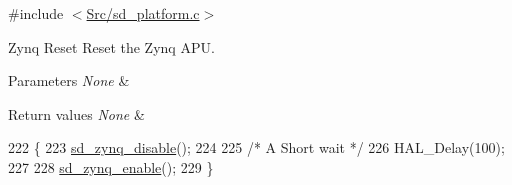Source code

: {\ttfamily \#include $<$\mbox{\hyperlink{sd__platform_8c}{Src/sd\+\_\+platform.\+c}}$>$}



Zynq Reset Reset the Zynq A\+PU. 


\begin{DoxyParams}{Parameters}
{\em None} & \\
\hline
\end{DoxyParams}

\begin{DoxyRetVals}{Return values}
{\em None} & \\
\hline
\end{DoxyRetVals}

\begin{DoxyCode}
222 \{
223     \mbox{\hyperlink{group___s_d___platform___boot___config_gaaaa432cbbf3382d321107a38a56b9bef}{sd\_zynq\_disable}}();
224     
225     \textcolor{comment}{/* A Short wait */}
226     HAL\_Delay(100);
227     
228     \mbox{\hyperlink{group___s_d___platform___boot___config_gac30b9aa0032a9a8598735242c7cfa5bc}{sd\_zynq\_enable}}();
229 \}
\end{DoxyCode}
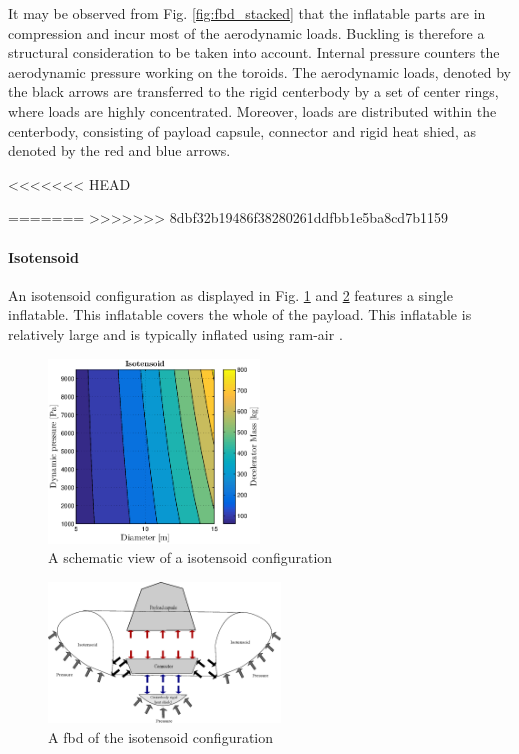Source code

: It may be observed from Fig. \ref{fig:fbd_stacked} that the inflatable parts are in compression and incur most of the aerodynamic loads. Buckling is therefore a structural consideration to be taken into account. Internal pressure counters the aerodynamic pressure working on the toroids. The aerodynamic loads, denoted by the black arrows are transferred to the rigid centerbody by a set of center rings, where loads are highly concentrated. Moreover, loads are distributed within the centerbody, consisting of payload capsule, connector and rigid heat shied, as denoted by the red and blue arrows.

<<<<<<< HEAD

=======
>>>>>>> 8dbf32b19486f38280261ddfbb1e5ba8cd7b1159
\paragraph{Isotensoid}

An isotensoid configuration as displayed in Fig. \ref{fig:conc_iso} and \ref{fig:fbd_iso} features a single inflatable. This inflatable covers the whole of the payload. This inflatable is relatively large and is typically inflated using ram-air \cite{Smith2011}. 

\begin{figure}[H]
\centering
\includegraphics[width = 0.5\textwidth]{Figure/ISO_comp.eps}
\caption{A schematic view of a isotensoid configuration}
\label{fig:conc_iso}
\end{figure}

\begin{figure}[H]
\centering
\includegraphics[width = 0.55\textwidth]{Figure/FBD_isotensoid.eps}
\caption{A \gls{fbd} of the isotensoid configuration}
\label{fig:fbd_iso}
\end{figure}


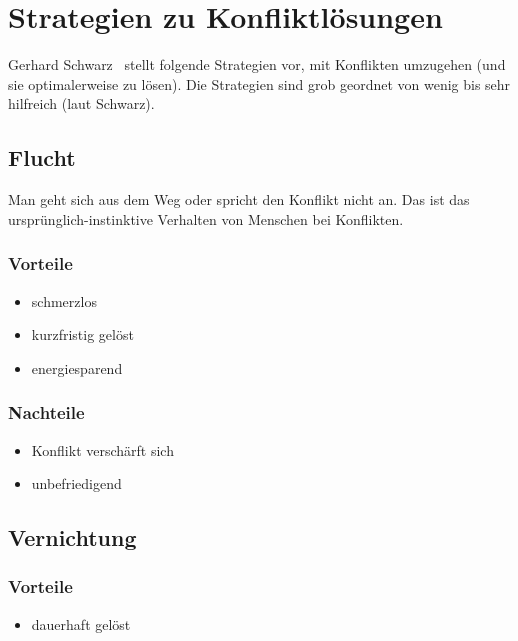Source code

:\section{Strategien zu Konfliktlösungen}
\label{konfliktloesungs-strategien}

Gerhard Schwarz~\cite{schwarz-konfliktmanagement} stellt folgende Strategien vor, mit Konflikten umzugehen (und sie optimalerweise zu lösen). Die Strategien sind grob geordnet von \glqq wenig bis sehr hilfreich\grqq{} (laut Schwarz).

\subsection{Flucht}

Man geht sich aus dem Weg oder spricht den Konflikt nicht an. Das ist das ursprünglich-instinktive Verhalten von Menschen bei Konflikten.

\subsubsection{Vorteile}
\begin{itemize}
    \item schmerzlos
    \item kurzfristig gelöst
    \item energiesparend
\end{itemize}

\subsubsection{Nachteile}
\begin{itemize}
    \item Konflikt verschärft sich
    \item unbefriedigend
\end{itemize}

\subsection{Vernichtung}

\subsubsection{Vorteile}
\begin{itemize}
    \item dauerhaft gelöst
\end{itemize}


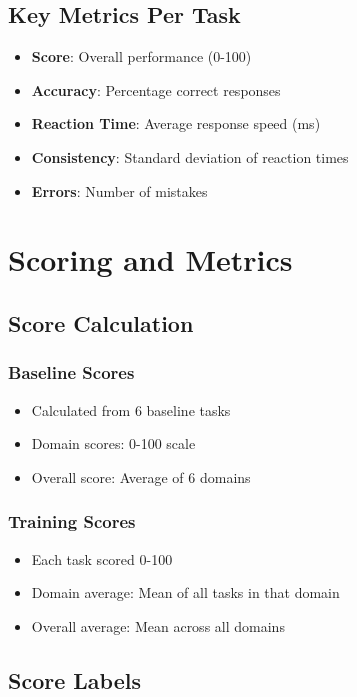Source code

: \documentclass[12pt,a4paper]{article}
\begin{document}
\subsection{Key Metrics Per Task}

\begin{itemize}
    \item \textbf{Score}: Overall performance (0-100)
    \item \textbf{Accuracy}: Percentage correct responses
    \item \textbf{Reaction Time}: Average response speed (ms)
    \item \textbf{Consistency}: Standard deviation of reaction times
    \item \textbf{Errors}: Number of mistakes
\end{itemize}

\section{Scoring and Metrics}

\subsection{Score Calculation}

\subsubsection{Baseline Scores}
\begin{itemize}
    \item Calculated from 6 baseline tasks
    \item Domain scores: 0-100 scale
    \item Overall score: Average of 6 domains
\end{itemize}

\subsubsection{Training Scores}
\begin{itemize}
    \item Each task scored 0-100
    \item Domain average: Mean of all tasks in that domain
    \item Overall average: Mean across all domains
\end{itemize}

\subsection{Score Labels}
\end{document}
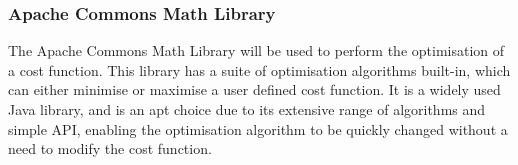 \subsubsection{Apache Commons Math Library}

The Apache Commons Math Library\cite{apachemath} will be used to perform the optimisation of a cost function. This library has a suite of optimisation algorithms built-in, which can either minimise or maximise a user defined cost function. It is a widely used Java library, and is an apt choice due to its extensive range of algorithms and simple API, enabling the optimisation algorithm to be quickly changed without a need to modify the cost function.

--

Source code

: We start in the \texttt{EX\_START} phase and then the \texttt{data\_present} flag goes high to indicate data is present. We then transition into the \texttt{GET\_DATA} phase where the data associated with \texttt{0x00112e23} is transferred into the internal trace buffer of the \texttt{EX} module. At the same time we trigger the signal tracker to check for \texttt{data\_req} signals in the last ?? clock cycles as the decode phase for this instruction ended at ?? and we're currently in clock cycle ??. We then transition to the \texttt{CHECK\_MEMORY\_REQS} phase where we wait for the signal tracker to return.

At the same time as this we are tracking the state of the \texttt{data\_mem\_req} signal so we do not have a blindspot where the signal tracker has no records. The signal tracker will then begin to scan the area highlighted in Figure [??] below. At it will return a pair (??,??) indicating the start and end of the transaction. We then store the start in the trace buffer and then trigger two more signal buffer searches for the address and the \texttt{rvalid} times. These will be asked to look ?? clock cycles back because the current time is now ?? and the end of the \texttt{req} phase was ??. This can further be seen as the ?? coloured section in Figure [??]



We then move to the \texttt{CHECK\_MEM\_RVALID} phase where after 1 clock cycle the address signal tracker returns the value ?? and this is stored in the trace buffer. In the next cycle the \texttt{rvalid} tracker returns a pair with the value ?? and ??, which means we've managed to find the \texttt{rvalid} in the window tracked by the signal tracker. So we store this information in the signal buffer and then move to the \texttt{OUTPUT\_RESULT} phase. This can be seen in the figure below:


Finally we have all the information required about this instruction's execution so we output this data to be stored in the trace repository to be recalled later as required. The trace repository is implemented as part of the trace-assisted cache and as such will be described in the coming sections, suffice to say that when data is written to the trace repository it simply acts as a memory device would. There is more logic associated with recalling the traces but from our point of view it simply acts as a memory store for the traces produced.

→ Required action:
For each line above that includes the word "view", make a copy of that line.

→ The completed task:
\caption{A schematic view of a isotensoid configuration}
Finally we have all the information required about this instruction's execution so we output this data to be stored in the trace repository to be recalled later as required. The trace repository is implemented as part of the trace-assisted cache and as such will be described in the coming sections, suffice to say that when data is written to the trace repository it simply acts as a memory device would. There is more logic associated with recalling the traces but from our point of view it simply acts as a memory store for the traces produced.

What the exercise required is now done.